But the largest constraint on reorganization is on the external files & folders. Renaming Indexed folders or files will break DEVONthink’s paths to them and result in those “missing file” errors. So will deleting those external items, as will moving them outside their existing hierarchy. The safest approach for organization of Indexed folders and files is to place them within a top-level folder the name of which doesn’t change, and Index that folder.

Re access to Imported files by an external application: Yes, while any file in your database can be opened under an application capable of opening it, using commands available to the user, there are limitations here. For those (few) applications that can properly interpret DEVONthink’s Item Link, that’s a good approach. DEVONthink databases store files within the Files.noindex folder inside the database, using Apple’s filesystem. At first blush, one might think an outside application could link to the path of an application stored in Files.noindex and access it whenever needed. But for performance reasons, the paths to those files can change. Se we have to caution that this approach is unreliable.

Re reasons for creating multiple databases: The original reason I split my document collection into multiple databases was for performance, as my old TiBook had only 1 GB RAM, and it slowed to a crawl when asked to work with a large database. My current MacBook Pro Retina with 16 GB RAM, but as I have about 250,000 documents among all my databases, it would choke on a single database that attempted to hold everything.

There are other valid reasons for creating databases that meet a specific need. My research collections hold references and notes about different topics. The performance of Classify and See Also is improved by those topical designs. I have other databases in which Classify and See Also don’t work well, but are irrelevant, as in the case of my financial database, which holds, e.g., invoices and receipts classified by tax year.

1 Like

Thanks, Korm and Bill. I can see we are once again reaching the point that has perplexed me in attempting to follow the many other threads on this topic.

Korm, you said:

What is there about the comparison you suggest that makes it preferable to your simply stating the likely outcome? What differences should I look for? Performance? What, in brief, is it that makes it hard to answer the question, “What are the relative benefits of importing vs indexing?”

Joel

Well, sometimes it’s better to test software than read about it? Just suggesting you use it and see which method you like.

I second korm’s recommendation. Reading about DEVONthink isn’t as useful as playing with it, to see what happens. Playing can be the best form of experimentation and learning.

Start by creating a new database and importing files into it. That copies files from the Finder, and nothing you do to the files in your database will affect the original files. You can play with editing, merging or splitting documents without any damage to the originals. If you screw up everything, no harm done. Close the database or Quit the DEVONthink application, delete the database and start over.

Also play with a similar Indexed new database. But remember that the external files will be affected when you do document edits, merges, splits, etc. Assuming you don’t do anything to those external files, you can treat this database as a learning plaything, Quit the DEVONthink application, delete the database and start over.

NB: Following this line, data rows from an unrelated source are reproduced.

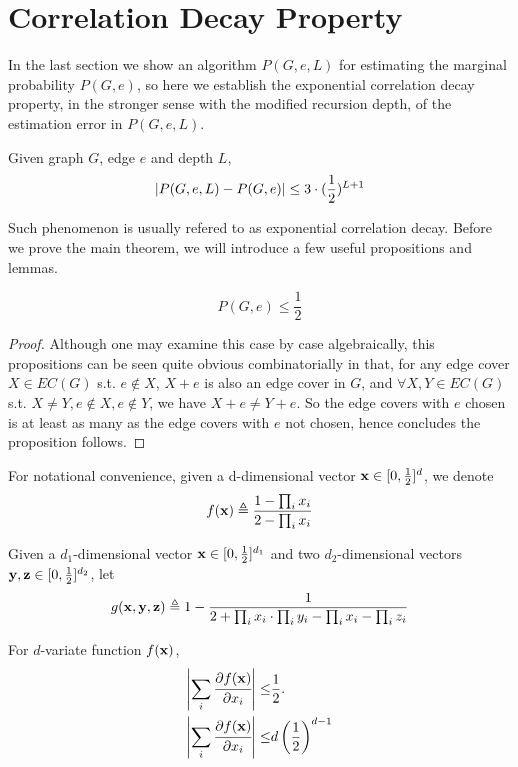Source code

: \section{Correlation Decay Property}

In the last section we show an algorithm $P(G,e,L)$ for estimating the marginal probability $P(G,e)$,
so here we establish the exponential correlation decay property, in the stronger sense with the modified recursion depth, %
of the estimation error in $P(G,e,L)$.%

\begin{Thm}
	Given graph $G$, edge $e$ and depth $L$,
	\[\left\vert P(G,e,L) - P(G,e)\right\vert \leq 3\cdot(\frac{1}{2})^{L+1}\]
\end{Thm}

Such phenomenon is usually refered to as exponential correlation decay. Before we prove the main theorem, we will introduce a few useful propositions and lemmas.

\begin{Prop}
	\[P(G, e) \leq \frac{1}{2}\]
\end{Prop}

\begin{proof}
	Although one may examine this case by case algebraically, this propositions can be seen quite obvious combinatorially in that, for any edge cover $X \in EC(G)$ s.t. $e \notin X$, $X+e$ is also an edge cover in $G$, and $\forall X,Y \in EC(G)$ s.t. $X \neq Y, e \notin X, e\notin Y$, we have $X+e \neq Y+e$. So the edge covers with $e$ chosen is at least as many as the edge covers with $e$ not chosen, hence concludes the proposition follows.
\end{proof}

For notational convenience, given a d-dimensional vector ${\bf x} \in [0, \frac{1}{2}]^d$, we denote
\[ f({\bf x}) \triangleq \frac{1- \prod_i x_i}{2 - \prod_i x_i}\]

Given a $d_1$-dimensional vector ${\bf x} \in [0, \frac{1}{2}]^{d_1}$ and two $d_2$-dimensional vectors ${\bf y,z} \in [0, \frac{1}{2}]^{d_2}$, let
\[ g({\bf x,y,z}) \triangleq  1- \frac{1}{2+\prod_i x_i \cdot \prod_i y_i - \prod_i x_i - \prod_i z_i} \]


	\begin{Lem}
		For $d$-variate function $f({\bf x})$,
		\begin{align*}
			\left\vert\sum_i \cfrac{\partial f({\bf x})}{\partial x_i}\right\vert \leq & \frac{1}{2}. \\
			\left\vert\sum_i \cfrac{\partial f({\bf x})}{\partial x_i}\right\vert \leq & d \left( \frac{1}{2} \right)^{d-1}
		\end{align*}
	\end{Lem}

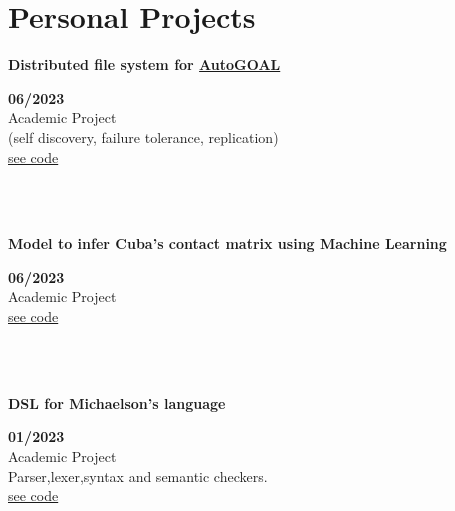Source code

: \documentclass{article}
\begin{document}

\section*{Personal Projects}
\begin{minipage}{0.8\textwidth}
\parbox{0.8\linewidth}{\textbf{Distributed file system for \href{https://autogoal.github.io/}{AutoGOAL}}}\hfill \textbf{06/2023} \\
Academic Project\\
(self discovery, failure tolerance, replication)\\
\href{https://github.com/geeksLabTech/kade-drive}{see code}\\
\end{minipage} \hfill {}\\\\
\begin{minipage}{0.8\textwidth}
\parbox{0.8\linewidth}{\textbf{Model to infer Cuba's contact matrix using Machine Learning}} \hfill \textbf{06/2023}\\
Academic Project\\
\href{https://github.com/geeksLabTech/epidemic-classification-ml-project}{see code}\\
\end{minipage} \hfill {}\\\\
\begin{minipage}{0.8\textwidth}
\parbox{0.8\linewidth}{\textbf{DSL for Michaelson's language}} \hfill \textbf{01/2023}\\
Academic Project\\
Parser,lexer,syntax and semantic checkers.\\
\href{https://github.com/geeksLabTech/compilation-dsl-project}{see code}\\
\end{minipage} \hfill {}\\\\
\end{document}
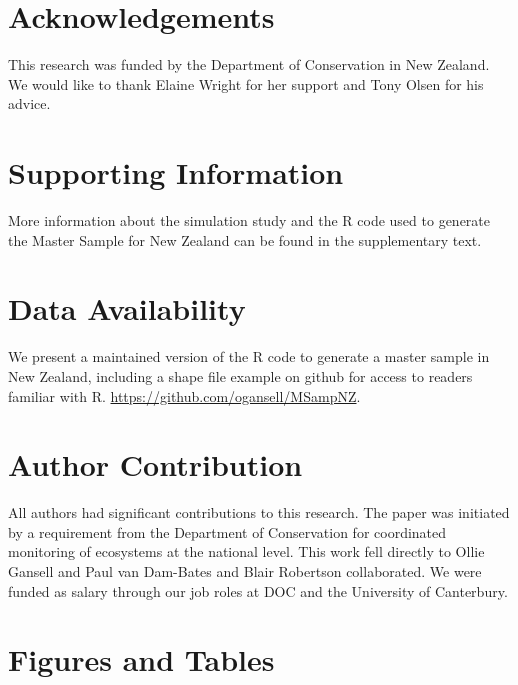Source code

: \documentclass[titlepage]{article}
\begin{document}
\section{Acknowledgements}
This research was funded by the Department of Conservation in New Zealand. We would like to thank Elaine Wright for her support and Tony Olsen for his advice.

	

\section{Supporting Information}
More information about the simulation study and the R code used to generate the Master Sample for New Zealand can be found in the supplementary text.

\section{Data Availability}
We present a maintained version of the R code to generate a master sample in New Zealand, including a shape file example on github for access to readers familiar with R. \url{https://github.com/ogansell/MSampNZ}.

\section{Author Contribution}
All authors had significant contributions to this research. The paper was initiated by a requirement from the Department of Conservation for coordinated monitoring of ecosystems at the national level. This work fell directly to Ollie Gansell and Paul van Dam-Bates and Blair Robertson collaborated. We were funded as salary through our job roles at DOC and the University of Canterbury.

\newpage
\section*{Figures and Tables}
\end{document}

Here’s one direct answer: If you create two identical databases in content, one Imported and one Indexed, you won’t see any performance differences, so long as your computer has enough free RAM available. If your computer runs out of free RAM, slowdowns may occur, of course. But the text indexes and metadata of the Indexed and Imported databases that must be loaded into memory do not differ significantly in performance or in memory requirements.

I sure would appreciate at minimum a sticky topic in this forum that covers importing v. indexing, such sticky topic to be updated by the DT team as needed. Many times I have wished I had the time to play around with test databases to try and discover the differences in how DT behaves with indexed and imported files, but found myself asking the same questions as the OP of this thread:

Even better than a sticky topic in this forum would be a real treatment of the topic of indexing v. importing in the DT manual, maybe even with a table that covers what happens with various DT functionality if files are imported or indexed – maybe even this as a decision tree.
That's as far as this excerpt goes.